↓

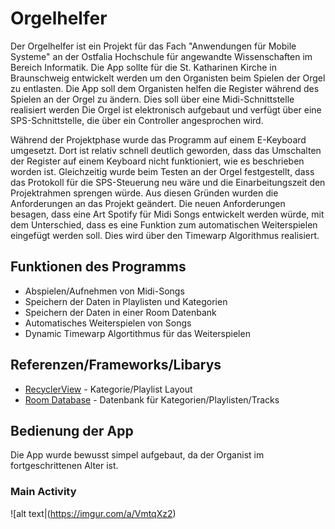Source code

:# Orgelhelfer
Der Orgelhelfer ist ein Projekt für das Fach "Anwendungen für Mobile Systeme" an der Ostfalia Hochschule für angewandte Wissenschaften 
im Bereich Informatik. Die App sollte für die St. Katharinen Kirche in Braunschweig entwickelt werden um den Organisten beim Spielen der Orgel zu entlasten.
Die App soll dem Organisten helfen die Register während des Spielen an der Orgel zu ändern. Dies soll über eine Midi-Schnittstelle realisiert werden
Die Orgel ist elektronisch aufgebaut und verfügt über eine SPS-Schnittstelle, die über ein Controller angesprochen wird.

Während der Projektphase wurde das Programm auf einem E-Keyboard umgesetzt. Dort ist relativ schnell deutlich geworden, dass das Umschalten  der Register auf einem Keyboard nicht funktioniert, wie es beschrieben worden ist. Gleichzeitig wurde beim Testen an der Orgel festgestellt, dass das Protokoll für die SPS-Steuerung neu wäre und die Einarbeitungszeit den Projektrahmen sprengen würde.
Aus diesen Gründen wurden die Anforderungen an das Projekt geändert. Die neuen Anforderungen besagen, dass eine Art Spotify für Midi Songs 
entwickelt werden würde, mit dem Unterschied, dass es eine Funktion zum automatischen Weiterspielen eingefügt werden soll. Dies wird
über den Timewarp Algorithmus realisiert. 




## Funktionen des Programms
* Abspielen/Aufnehmen von Midi-Songs
* Speichern der Daten in Playlisten und Kategorien
* Speichern der Daten in einer Room Datenbank
* Automatisches Weiterspielen von Songs
* Dynamic Timewarp Algortithmus für das Weiterspielen


## Referenzen/Frameworks/Libarys
* [RecyclerView](https://github.com/h6ah4i/android-advancedrecyclerview) - Kategorie/Playlist Layout
* [Room Database](https://developer.android.com/topic/libraries/architecture/room) - Datenbank für Kategorien/Playlisten/Tracks


## Bedienung der App
Die App wurde bewusst simpel aufgebaut, da der Organist im fortgeschrittenen Alter ist. 

### Main Activity
![alt text|(https://imgur.com/a/VmtqXz2)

↑

Task item:
The answer is every line of the data, exactly as written, with the pictures dropped.

Written response:
Source code

:# Orgelhelfer
Der Orgelhelfer ist ein Projekt für das Fach "Anwendungen für Mobile Systeme" an der Ostfalia Hochschule für angewandte Wissenschaften 
im Bereich Informatik. Die App sollte für die St. Katharinen Kirche in Braunschweig entwickelt werden um den Organisten beim Spielen der Orgel zu entlasten.
Die App soll dem Organisten helfen die Register während des Spielen an der Orgel zu ändern. Dies soll über eine Midi-Schnittstelle realisiert werden
Die Orgel ist elektronisch aufgebaut und verfügt über eine SPS-Schnittstelle, die über ein Controller angesprochen wird.

Während der Projektphase wurde das Programm auf einem E-Keyboard umgesetzt. Dort ist relativ schnell deutlich geworden, dass das Umschalten  der Register auf einem Keyboard nicht funktioniert, wie es beschrieben worden ist. Gleichzeitig wurde beim Testen an der Orgel festgestellt, dass das Protokoll für die SPS-Steuerung neu wäre und die Einarbeitungszeit den Projektrahmen sprengen würde.
Aus diesen Gründen wurden die Anforderungen an das Projekt geändert. Die neuen Anforderungen besagen, dass eine Art Spotify für Midi Songs 
entwickelt werden würde, mit dem Unterschied, dass es eine Funktion zum automatischen Weiterspielen eingefügt werden soll. Dies wird
über den Timewarp Algorithmus realisiert. 




## Funktionen des Programms
* Abspielen/Aufnehmen von Midi-Songs
* Speichern der Daten in Playlisten und Kategorien
* Speichern der Daten in einer Room Datenbank
* Automatisches Weiterspielen von Songs
* Dynamic Timewarp Algortithmus für das Weiterspielen


## Referenzen/Frameworks/Libarys
* [RecyclerView](https://github.com/h6ah4i/android-advancedrecyclerview) - Kategorie/Playlist Layout
* [Room Database](https://developer.android.com/topic/libraries/architecture/room) - Datenbank für Kategorien/Playlisten/Tracks


## Bedienung der App
Die App wurde bewusst simpel aufgebaut, da der Organist im fortgeschrittenen Alter ist. 

### Main Activity
![alt text|(https://imgur.com/a/VmtqXz2)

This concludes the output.